### What you need to do
Lines holding the word "text" are the ones to copy from the data below.

*** Data section ***

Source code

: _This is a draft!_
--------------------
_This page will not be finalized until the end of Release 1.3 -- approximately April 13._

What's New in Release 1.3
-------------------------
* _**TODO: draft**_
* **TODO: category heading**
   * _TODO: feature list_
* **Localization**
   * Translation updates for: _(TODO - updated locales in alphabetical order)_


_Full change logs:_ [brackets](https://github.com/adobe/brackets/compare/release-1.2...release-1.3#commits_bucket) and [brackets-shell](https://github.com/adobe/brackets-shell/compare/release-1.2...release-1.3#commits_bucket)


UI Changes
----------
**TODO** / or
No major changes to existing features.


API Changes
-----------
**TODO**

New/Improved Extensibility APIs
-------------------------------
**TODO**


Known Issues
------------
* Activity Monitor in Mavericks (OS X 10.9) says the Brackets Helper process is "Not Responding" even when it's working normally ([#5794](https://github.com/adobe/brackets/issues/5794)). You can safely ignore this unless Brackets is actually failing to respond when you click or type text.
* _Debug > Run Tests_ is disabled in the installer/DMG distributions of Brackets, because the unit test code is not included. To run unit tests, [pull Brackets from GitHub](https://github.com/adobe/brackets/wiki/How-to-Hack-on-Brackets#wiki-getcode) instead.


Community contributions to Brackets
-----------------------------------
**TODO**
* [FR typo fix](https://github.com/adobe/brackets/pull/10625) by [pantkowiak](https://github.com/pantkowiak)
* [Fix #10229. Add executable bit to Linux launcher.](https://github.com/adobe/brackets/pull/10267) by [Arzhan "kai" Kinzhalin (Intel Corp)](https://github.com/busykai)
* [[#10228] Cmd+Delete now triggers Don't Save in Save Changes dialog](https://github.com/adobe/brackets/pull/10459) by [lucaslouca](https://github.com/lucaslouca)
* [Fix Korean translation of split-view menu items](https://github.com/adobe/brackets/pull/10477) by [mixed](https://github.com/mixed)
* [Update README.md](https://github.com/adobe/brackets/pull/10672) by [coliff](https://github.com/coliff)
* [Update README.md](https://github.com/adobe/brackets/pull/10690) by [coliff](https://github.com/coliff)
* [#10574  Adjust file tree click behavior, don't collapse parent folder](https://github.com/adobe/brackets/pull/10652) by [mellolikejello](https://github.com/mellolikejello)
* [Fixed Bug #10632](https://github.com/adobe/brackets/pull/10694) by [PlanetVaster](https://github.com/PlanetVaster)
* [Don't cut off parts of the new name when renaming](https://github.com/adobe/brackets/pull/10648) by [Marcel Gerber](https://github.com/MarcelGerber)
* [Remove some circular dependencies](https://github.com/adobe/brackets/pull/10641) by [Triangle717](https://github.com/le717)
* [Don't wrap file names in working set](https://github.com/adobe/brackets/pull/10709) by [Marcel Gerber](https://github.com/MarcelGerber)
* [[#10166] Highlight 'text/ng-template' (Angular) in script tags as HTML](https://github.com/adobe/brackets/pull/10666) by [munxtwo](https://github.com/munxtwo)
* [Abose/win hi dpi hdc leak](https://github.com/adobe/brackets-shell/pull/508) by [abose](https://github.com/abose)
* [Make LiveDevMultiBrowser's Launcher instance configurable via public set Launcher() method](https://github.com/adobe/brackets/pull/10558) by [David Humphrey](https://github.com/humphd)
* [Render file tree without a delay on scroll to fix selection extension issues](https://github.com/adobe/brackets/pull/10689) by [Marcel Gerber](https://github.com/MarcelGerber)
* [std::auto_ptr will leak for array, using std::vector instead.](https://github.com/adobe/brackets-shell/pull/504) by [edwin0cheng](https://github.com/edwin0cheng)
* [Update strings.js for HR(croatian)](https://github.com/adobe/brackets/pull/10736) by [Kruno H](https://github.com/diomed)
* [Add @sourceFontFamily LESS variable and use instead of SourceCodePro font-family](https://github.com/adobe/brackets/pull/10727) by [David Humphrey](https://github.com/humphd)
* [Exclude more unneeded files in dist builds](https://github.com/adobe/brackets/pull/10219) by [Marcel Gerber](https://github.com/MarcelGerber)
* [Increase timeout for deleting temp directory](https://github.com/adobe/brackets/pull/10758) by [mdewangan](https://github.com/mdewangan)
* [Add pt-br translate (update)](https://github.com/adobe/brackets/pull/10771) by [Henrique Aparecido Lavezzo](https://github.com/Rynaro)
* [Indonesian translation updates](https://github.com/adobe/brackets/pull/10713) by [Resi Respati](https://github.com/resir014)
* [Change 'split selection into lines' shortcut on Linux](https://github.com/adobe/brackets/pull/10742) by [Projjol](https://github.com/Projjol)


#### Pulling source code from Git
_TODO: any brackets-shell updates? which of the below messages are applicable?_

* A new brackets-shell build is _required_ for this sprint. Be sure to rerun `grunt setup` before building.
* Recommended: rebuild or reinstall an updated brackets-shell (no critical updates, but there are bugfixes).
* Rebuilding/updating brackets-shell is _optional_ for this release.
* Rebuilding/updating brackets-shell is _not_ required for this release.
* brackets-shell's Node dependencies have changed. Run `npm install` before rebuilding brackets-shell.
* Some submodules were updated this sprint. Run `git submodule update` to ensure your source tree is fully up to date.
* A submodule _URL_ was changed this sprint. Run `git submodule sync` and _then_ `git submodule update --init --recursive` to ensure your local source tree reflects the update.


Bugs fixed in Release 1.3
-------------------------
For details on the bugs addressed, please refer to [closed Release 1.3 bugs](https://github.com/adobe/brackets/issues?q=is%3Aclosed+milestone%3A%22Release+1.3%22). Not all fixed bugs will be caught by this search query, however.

***

### Exercise result
* Activity Monitor in Mavericks (OS X 10.9) says the Brackets Helper process is "Not Responding" even when it's working normally ([#5794](https://github.com/adobe/brackets/issues/5794)). You can safely ignore this unless Brackets is actually failing to respond when you click or type text.
* [[#10166] Highlight 'text/ng-template' (Angular) in script tags as HTML](https://github.com/adobe/brackets/pull/10666) by [munxtwo](https://github.com/munxtwo)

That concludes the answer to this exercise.